* _Exercise_
Begin at the line below that contains "## 🚀 Что нужно" and write out every line from there to the end of the entries, exactly.
Records provided Block Start
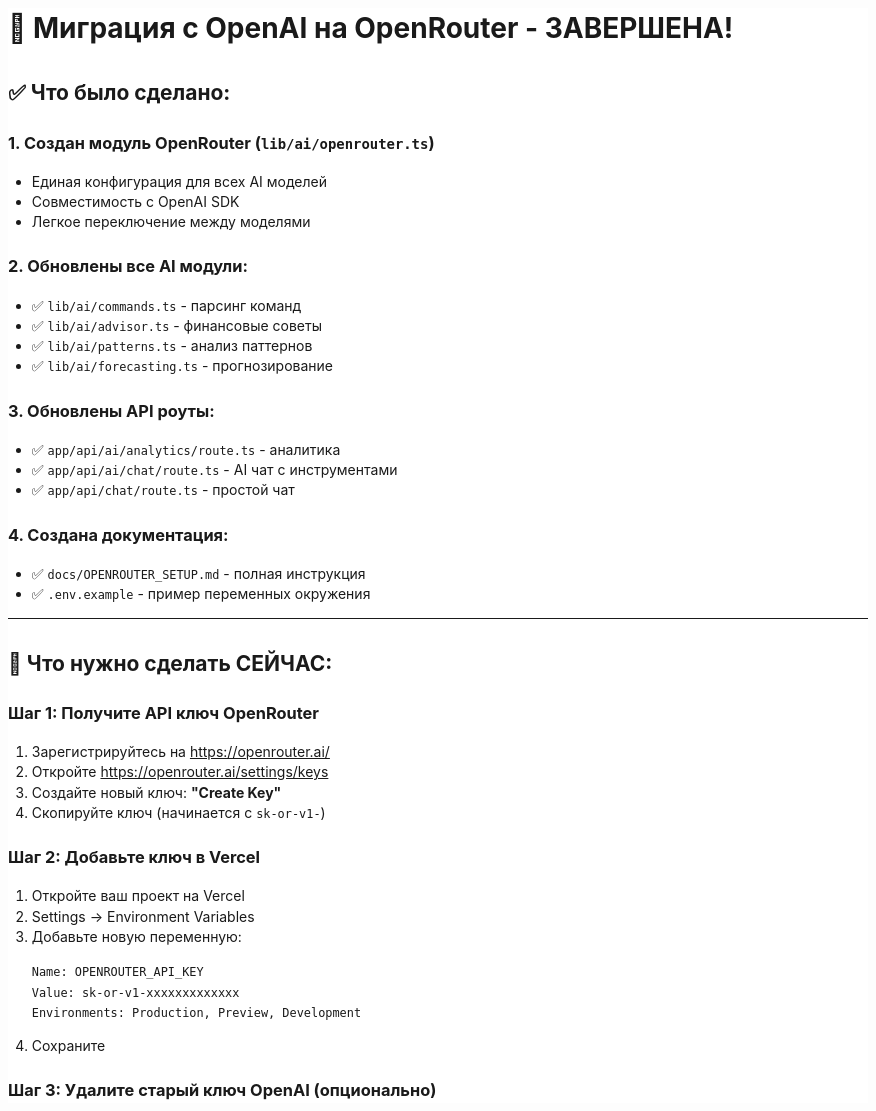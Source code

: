# 🎉 Миграция с OpenAI на OpenRouter - ЗАВЕРШЕНА!

## ✅ Что было сделано:

### 1. **Создан модуль OpenRouter** (`lib/ai/openrouter.ts`)
- Единая конфигурация для всех AI моделей
- Совместимость с OpenAI SDK
- Легкое переключение между моделями

### 2. **Обновлены все AI модули:**
- ✅ `lib/ai/commands.ts` - парсинг команд
- ✅ `lib/ai/advisor.ts` - финансовые советы
- ✅ `lib/ai/patterns.ts` - анализ паттернов
- ✅ `lib/ai/forecasting.ts` - прогнозирование

### 3. **Обновлены API роуты:**
- ✅ `app/api/ai/analytics/route.ts` - аналитика
- ✅ `app/api/ai/chat/route.ts` - AI чат с инструментами
- ✅ `app/api/chat/route.ts` - простой чат

### 4. **Создана документация:**
- ✅ `docs/OPENROUTER_SETUP.md` - полная инструкция
- ✅ `.env.example` - пример переменных окружения

---

## 🚀 Что нужно сделать СЕЙЧАС:

### Шаг 1: Получите API ключ OpenRouter

1. Зарегистрируйтесь на https://openrouter.ai/
2. Откройте https://openrouter.ai/settings/keys
3. Создайте новый ключ: **"Create Key"**
4. Скопируйте ключ (начинается с `sk-or-v1-`)

### Шаг 2: Добавьте ключ в Vercel

1. Откройте ваш проект на Vercel
2. Settings → Environment Variables
3. Добавьте новую переменную:
   ```
   Name: OPENROUTER_API_KEY
   Value: sk-or-v1-xxxxxxxxxxxxx
   Environments: Production, Preview, Development
   ```
4. Сохраните

### Шаг 3: Удалите старый ключ OpenAI (опционально)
Records provided Block End
* _Answer to the exercise_
## 🚀 Что нужно сделать СЕЙЧАС:

### Шаг 1: Получите API ключ OpenRouter

1. Зарегистрируйтесь на https://openrouter.ai/
2. Откройте https://openrouter.ai/settings/keys
3. Создайте новый ключ: **"Create Key"**
4. Скопируйте ключ (начинается с `sk-or-v1-`)

### Шаг 2: Добавьте ключ в Vercel

1. Откройте ваш проект на Vercel
2. Settings → Environment Variables
3. Добавьте новую переменную:
   ```
   Name: OPENROUTER_API_KEY
   Value: sk-or-v1-xxxxxxxxxxxxx
   Environments: Production, Preview, Development
   ```
4. Сохраните

### Шаг 3: Удалите старый ключ OpenAI (опционально)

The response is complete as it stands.